In summary, Enfabrica's new innovative ACF device benefits include:
- Provides scalable, streaming, terabits per second data movement between GPUs, CPUs, accelerators, memory, and network devices.
- 100% standards-based hardware and software interfaces.
- Eliminate latency layers and optimize interface bottlenecks in today's top-of-rack network switches, server NICs, PCIe switches, and CPU-controlled DRAM.
- Enable composable AI fabrics for compute, memory, and network resources, from a single system to tens of thousands of nodes.
- Provides uncontested access to >50X DRAM extensions over existing GPU networks via ComputeExpressLink (CXL) bridging.
No need to wait for CXL 3.0 to expand and share memory
Currently, the CXL hardware ecosystem is still immature, and CXL 3.x components, including CPUs, GPUs, switches, and memory expanders, are still under development. The CXL 3.0 protocol can provide true memory sharing for systems with a mix of near-memory and far-memory memory, but CXL Tier 3.0 components won't provide a true memory pool until 2027.
According to reports, ACF is able to expand and pool memory for sharing across compute engines, without even waiting for the PCI-Express 6.0 interconnect and CXL 3.0 protocol.
Enfabrica means that ACF uses standard interfaces, does not require changes to application, compute, storage, and networking elements in the AI/ML IT stack, provides access to disaggregated memory before CXL 3.0, and will support CXL 3.0 in the future without breaking the standard.
Storage hierarchy diagram
It is not yet known how ACF chips will bring memory pools and sharing in the form of CXL 3.0 in the future.
$20 billion market
It is reported that the entire data center market will reach $2 trillion by 2033 (see figure below). According to 650 Group, data center spending on high-performance I/O chips on compute, storage, and networking chips is expected to double to more than $20 billion by 2027.
The entire data center market will reach $2 trillion in the next decade
According to Enfabrica, applying ACF solutions with CXL memory to generative AI workloads enables dynamic dispatch of user contexts to GPUs in massive parallelism. Simulation tests have shown that ACF-enabled systems achieve the same target inference performance using only half the number of GPUs and CPU hosts compared to the latest "bigiron" GPU servers on the market.
In addition, the ACF-S chip enables customers to reduce the GPU compute cost of Large Language Model (LLM) inference by approximately 50% and Deep Learning Recommended Model (DLRM) inference by 75% at the same performance point.
Enfabrica said the target market for ACF chips is public and private cloud operators, HPC and network system builders.

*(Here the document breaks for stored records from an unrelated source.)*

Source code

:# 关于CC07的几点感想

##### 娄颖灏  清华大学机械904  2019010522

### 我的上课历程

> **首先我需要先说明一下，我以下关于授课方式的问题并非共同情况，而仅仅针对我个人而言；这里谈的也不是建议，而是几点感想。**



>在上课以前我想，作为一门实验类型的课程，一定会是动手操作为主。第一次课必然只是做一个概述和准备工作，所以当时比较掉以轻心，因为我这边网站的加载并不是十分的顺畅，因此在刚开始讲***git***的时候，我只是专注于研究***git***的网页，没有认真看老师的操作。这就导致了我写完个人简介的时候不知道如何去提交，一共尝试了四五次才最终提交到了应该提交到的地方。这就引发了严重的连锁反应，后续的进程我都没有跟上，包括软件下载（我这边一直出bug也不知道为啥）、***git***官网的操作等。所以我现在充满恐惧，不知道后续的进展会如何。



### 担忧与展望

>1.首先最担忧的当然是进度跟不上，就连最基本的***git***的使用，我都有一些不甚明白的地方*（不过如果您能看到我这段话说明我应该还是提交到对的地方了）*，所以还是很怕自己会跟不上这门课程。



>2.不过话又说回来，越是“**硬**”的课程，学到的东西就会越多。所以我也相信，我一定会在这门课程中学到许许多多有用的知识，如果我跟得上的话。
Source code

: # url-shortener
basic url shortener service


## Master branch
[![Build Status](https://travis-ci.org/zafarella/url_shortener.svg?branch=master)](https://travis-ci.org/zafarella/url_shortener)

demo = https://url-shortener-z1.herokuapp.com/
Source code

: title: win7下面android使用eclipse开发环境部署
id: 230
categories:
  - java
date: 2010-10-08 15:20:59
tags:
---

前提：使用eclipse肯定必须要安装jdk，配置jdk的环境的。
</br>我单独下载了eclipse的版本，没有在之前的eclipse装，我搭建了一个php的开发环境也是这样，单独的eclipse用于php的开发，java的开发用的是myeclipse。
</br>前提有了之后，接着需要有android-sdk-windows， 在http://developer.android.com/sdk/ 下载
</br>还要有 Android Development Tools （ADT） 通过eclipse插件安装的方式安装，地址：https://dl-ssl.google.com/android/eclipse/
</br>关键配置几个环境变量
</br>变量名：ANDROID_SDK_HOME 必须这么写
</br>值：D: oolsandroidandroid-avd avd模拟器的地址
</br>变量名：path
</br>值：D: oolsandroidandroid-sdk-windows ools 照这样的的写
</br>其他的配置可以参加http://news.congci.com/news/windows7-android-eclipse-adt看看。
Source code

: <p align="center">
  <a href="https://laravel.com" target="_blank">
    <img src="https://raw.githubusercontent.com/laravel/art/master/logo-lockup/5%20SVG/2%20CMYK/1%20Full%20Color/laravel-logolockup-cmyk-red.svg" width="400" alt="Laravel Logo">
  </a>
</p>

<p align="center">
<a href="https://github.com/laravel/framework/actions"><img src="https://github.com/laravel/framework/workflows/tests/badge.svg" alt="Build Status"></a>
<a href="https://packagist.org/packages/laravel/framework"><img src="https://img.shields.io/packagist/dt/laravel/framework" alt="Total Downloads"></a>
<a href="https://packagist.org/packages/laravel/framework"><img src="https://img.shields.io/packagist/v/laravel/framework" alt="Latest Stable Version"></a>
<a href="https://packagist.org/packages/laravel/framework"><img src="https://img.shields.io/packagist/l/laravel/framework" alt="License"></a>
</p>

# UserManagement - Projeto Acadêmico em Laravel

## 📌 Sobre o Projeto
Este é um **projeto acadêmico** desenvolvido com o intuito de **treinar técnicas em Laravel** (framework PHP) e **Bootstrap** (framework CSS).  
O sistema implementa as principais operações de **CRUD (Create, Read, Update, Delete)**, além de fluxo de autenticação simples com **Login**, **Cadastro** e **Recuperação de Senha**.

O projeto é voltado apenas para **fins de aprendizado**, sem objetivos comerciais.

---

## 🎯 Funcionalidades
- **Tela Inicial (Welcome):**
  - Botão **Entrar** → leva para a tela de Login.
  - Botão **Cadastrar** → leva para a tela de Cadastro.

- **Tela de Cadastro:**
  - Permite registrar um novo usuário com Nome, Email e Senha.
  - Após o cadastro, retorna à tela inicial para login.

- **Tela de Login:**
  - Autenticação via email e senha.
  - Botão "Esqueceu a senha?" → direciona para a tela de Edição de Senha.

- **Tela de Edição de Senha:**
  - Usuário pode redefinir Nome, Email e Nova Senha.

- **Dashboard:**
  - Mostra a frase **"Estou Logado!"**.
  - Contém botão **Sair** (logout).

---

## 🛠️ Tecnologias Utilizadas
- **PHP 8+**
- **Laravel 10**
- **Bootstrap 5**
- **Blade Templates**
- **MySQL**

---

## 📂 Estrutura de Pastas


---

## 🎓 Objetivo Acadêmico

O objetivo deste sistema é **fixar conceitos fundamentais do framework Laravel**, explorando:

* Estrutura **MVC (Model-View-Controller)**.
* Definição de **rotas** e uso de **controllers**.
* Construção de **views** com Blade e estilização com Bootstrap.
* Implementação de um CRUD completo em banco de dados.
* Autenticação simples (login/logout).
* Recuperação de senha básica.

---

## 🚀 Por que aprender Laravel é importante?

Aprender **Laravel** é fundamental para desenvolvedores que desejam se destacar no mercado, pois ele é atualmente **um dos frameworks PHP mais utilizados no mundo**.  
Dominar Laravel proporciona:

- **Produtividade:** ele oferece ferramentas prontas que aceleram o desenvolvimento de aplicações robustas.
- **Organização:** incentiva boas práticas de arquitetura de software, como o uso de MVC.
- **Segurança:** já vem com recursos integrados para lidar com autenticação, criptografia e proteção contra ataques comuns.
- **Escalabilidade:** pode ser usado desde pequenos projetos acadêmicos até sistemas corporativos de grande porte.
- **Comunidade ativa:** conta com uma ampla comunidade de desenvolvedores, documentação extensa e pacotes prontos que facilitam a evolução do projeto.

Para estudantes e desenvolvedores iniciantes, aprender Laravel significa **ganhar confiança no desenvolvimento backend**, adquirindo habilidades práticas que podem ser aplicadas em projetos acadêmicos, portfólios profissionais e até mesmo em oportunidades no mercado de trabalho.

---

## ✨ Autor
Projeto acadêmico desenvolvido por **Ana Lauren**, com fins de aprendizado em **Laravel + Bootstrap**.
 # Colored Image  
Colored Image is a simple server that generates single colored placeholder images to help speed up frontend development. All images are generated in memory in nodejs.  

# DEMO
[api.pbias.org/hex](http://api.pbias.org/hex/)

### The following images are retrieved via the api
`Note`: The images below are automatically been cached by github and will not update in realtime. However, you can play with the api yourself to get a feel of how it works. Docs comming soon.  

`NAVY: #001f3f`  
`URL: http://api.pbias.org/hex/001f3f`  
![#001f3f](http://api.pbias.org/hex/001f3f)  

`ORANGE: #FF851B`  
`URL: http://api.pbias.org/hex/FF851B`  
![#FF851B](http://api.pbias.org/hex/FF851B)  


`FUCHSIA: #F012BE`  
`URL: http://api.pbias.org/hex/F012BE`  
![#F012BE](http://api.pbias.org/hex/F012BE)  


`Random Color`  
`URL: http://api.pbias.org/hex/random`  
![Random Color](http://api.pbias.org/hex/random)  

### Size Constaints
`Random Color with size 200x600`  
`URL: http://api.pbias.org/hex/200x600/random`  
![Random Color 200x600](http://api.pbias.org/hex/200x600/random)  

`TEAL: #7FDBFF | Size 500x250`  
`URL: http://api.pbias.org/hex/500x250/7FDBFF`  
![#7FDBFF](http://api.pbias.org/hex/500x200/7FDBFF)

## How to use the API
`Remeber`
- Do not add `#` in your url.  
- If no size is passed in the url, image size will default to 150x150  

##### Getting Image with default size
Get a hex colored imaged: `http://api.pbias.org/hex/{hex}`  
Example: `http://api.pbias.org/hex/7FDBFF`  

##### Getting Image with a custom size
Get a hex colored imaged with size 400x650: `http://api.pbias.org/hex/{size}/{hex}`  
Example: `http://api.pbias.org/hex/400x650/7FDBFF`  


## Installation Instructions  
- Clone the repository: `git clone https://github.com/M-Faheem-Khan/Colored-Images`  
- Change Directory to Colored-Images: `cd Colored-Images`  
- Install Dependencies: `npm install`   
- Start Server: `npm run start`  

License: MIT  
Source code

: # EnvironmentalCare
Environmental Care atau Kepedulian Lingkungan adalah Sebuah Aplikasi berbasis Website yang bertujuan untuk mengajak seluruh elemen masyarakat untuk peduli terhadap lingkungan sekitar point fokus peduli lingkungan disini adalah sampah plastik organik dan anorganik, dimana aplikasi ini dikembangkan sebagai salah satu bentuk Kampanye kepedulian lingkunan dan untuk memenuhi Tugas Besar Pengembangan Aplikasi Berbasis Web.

It helps customers remove existing interconnect components, freeing up space and reducing the complexity of components in racks. Link speeds will also be significantly improved, resulting in higher accelerator utilization, shorter AI model training run times, and lower costs.
But whether Enfabrica, which combines strength and aura, can be recognized by the market, will take time to test.